## Assignment
Search the records for the string "return" and copy every line in which it appears.

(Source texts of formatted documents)
+++++

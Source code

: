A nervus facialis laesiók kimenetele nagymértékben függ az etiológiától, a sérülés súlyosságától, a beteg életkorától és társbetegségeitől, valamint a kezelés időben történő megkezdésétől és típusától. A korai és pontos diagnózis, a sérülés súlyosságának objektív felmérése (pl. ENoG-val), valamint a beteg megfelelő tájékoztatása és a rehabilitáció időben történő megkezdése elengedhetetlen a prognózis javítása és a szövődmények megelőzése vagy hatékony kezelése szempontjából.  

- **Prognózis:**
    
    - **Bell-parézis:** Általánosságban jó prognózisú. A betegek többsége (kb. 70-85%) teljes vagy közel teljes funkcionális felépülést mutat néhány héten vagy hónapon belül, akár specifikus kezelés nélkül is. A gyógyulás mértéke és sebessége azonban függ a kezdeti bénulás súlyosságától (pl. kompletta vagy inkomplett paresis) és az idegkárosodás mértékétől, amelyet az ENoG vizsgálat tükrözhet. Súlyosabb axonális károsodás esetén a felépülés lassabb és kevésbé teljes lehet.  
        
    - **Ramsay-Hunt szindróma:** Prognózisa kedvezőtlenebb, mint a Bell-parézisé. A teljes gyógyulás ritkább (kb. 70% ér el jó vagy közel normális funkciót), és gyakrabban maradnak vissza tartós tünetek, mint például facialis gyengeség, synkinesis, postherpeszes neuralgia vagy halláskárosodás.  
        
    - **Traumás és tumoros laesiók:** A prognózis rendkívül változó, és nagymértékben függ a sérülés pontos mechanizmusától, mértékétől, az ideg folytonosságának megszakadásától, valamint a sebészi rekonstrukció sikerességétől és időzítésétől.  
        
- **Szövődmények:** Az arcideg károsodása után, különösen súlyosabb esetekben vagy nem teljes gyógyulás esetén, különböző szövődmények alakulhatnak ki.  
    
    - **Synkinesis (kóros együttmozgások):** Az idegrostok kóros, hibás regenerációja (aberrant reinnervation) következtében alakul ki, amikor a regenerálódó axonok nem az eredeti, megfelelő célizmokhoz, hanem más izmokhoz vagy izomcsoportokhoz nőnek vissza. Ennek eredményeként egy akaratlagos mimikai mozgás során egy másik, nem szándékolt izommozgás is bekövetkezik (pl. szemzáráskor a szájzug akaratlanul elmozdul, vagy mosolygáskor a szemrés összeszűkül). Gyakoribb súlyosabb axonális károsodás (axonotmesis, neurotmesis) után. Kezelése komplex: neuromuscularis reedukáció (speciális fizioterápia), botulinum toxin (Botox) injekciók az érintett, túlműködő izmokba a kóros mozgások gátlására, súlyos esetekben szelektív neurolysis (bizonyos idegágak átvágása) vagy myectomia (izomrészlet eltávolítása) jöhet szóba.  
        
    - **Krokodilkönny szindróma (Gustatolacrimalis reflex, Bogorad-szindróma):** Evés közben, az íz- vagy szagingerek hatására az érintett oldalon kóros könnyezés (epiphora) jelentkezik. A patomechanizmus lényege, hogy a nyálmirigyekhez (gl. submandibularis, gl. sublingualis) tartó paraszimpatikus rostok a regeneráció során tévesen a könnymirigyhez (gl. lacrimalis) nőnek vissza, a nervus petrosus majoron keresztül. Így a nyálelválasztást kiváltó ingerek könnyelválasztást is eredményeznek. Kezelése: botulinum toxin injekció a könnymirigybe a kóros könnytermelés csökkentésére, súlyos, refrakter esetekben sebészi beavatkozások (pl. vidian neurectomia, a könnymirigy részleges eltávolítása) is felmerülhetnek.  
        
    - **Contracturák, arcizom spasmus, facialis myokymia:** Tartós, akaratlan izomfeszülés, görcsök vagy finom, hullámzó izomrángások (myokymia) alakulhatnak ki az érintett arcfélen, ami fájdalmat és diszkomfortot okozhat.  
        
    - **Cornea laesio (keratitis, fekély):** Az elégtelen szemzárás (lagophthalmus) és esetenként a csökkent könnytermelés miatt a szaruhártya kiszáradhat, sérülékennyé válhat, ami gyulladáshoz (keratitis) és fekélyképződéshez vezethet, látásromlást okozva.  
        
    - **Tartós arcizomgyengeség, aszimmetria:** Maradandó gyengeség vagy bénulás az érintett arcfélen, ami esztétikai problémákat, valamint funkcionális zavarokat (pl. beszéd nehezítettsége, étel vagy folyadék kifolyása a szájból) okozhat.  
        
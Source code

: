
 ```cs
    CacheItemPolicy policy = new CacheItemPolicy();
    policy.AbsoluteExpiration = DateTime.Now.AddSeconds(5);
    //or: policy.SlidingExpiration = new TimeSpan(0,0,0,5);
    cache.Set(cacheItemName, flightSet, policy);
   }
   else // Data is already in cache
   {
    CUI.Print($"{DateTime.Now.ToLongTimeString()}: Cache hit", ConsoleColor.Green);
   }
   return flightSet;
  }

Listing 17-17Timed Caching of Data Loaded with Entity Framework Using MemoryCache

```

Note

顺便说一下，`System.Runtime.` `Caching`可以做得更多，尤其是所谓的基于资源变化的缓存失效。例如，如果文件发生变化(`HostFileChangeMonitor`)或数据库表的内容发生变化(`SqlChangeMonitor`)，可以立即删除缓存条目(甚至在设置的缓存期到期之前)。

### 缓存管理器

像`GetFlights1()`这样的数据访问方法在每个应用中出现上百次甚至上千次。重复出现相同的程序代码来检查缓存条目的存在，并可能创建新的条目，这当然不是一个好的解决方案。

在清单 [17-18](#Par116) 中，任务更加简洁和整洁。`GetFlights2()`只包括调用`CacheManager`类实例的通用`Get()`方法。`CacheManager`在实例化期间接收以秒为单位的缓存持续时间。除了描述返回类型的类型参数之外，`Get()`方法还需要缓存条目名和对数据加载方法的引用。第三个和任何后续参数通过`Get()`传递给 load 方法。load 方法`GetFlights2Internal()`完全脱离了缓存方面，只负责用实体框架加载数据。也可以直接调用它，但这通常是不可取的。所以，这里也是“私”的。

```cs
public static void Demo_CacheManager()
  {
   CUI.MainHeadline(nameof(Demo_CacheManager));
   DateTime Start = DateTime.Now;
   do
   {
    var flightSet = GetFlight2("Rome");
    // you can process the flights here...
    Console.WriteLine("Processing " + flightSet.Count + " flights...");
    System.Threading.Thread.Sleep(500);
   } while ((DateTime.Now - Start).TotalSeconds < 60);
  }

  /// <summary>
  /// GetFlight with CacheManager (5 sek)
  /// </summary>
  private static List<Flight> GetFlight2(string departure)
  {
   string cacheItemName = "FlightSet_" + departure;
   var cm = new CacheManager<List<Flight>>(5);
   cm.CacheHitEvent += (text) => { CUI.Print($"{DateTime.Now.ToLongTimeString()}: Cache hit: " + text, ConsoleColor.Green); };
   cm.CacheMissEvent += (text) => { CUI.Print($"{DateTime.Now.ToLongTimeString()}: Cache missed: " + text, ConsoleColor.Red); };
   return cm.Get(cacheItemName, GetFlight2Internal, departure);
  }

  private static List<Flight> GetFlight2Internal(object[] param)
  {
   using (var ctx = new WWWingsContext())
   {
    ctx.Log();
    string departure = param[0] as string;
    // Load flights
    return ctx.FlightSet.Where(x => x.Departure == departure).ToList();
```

+++++

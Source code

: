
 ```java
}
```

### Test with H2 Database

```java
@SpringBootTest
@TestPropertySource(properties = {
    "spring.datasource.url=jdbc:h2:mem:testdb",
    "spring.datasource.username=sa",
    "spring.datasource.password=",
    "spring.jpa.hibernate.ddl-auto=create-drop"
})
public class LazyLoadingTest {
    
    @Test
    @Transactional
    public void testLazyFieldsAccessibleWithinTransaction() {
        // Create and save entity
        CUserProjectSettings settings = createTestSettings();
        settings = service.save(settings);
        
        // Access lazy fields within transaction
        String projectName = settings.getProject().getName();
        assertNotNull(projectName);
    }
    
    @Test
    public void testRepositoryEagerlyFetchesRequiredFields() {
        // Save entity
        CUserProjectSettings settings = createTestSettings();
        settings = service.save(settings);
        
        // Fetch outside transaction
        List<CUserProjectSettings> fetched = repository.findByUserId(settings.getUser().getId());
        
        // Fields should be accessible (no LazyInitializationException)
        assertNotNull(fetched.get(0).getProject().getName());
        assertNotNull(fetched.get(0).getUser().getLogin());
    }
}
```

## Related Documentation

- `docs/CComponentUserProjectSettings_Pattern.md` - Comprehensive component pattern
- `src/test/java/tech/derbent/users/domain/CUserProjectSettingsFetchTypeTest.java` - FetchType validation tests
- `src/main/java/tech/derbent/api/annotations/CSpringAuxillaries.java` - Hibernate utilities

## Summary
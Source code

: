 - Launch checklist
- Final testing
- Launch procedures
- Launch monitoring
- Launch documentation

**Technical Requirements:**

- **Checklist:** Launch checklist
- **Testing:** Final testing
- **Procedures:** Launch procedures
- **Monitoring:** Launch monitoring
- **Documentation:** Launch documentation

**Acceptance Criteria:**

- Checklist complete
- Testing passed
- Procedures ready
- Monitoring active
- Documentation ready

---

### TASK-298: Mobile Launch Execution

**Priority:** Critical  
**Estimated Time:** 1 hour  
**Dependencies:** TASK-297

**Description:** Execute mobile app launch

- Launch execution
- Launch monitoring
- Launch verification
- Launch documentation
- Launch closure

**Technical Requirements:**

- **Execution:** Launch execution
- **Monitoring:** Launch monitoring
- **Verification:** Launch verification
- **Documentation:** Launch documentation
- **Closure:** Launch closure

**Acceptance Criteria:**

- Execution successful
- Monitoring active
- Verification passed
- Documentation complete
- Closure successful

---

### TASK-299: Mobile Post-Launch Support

+++++

## The answer
   return flightSet;
   return cm.Get(cacheItemName, GetFlight2Internal, departure);
    return ctx.FlightSet.Where(x => x.Departure == departure).ToList();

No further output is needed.